Best practices reduce CBSIs in children with cancer
Central-line-associated blood stream infections (CBSIs) were reduced in hospitalized pediatric oncology patients when a best-practice central-line maintenance care bundle was implemented. The research was conducted at Johns Hopkins Children's Center and published in Pediatrics.
This prospective, interrupted time series study used a best-practice bundle to address all areas of central-line care. The areas included reducing entries, having aseptic entries, and using aseptic procedures when changing components.
The best practices included improved disinfection and a daily assessment. The daily assessment determined if each central line was needed or if the lines could be consolidated or eliminated. The patients' family members received wallet cards that described the best care of central lines.

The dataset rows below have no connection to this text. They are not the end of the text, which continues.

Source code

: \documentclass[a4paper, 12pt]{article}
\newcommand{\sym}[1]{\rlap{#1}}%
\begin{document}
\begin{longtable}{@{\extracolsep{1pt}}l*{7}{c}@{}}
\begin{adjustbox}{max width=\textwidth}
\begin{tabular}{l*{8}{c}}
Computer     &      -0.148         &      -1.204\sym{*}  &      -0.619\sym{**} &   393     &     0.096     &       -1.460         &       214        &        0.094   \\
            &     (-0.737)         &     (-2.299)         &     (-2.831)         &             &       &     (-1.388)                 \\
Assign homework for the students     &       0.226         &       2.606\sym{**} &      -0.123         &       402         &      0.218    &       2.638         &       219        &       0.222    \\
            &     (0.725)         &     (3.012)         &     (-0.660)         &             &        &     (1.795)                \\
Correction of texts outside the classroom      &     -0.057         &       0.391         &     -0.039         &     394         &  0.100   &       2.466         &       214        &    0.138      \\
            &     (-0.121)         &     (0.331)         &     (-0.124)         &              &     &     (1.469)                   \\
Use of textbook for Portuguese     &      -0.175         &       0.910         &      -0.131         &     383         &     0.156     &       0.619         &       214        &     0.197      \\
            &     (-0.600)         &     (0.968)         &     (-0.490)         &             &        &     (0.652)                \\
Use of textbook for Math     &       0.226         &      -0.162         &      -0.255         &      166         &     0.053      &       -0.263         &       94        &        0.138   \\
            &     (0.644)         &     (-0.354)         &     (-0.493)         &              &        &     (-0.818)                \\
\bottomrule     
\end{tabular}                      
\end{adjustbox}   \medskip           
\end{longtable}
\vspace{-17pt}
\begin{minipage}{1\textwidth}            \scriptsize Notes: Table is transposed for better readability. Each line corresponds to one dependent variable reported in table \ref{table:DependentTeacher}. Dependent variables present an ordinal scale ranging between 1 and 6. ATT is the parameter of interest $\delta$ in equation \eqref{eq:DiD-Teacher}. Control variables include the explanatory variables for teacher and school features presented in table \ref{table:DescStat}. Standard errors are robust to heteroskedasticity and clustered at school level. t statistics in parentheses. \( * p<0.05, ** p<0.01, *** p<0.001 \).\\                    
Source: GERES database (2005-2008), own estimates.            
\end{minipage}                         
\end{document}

Family members were encouraged to observe their child's care and to report any inconsistencies with the best practices.
A continuous quality improvement model was the basis for instituting targeted interventions that improved compliance with each of the bundle elements. The rates of CBSIs were collected for 10 months before the bundle was implemented and for 24 months after it was implemented.
The rate of CBSIs were reduced from 2.25 per 1000 central line days at baseline to 1.79 per 1000 central line days during the first 12 months of the intervention period (incidence rate ratio [IRR]: 0.80; P=.58). During the second 12 months of the intervention, the rate of CBSIs was reduced to 0.81 per 1000 central-line days (IRR: 0.36; P=.091).
The infections were analyzed, and 59% were from Gram-positive pathogens. Among the patients with a central-line-associated blood stream infection, 37% required that their central line be removed. Central-line-associated blood stream infections were more likely in patients with Hickman catheters than in patients with Infusaports (IRR: 4.62; P=.02).The researchers concluded that a best-practice central-line maintenance care bundle can be implemented among pediatric oncology patients who are hospitalized. They noted that long ramp-up times may be necessary before maximal benefits occur.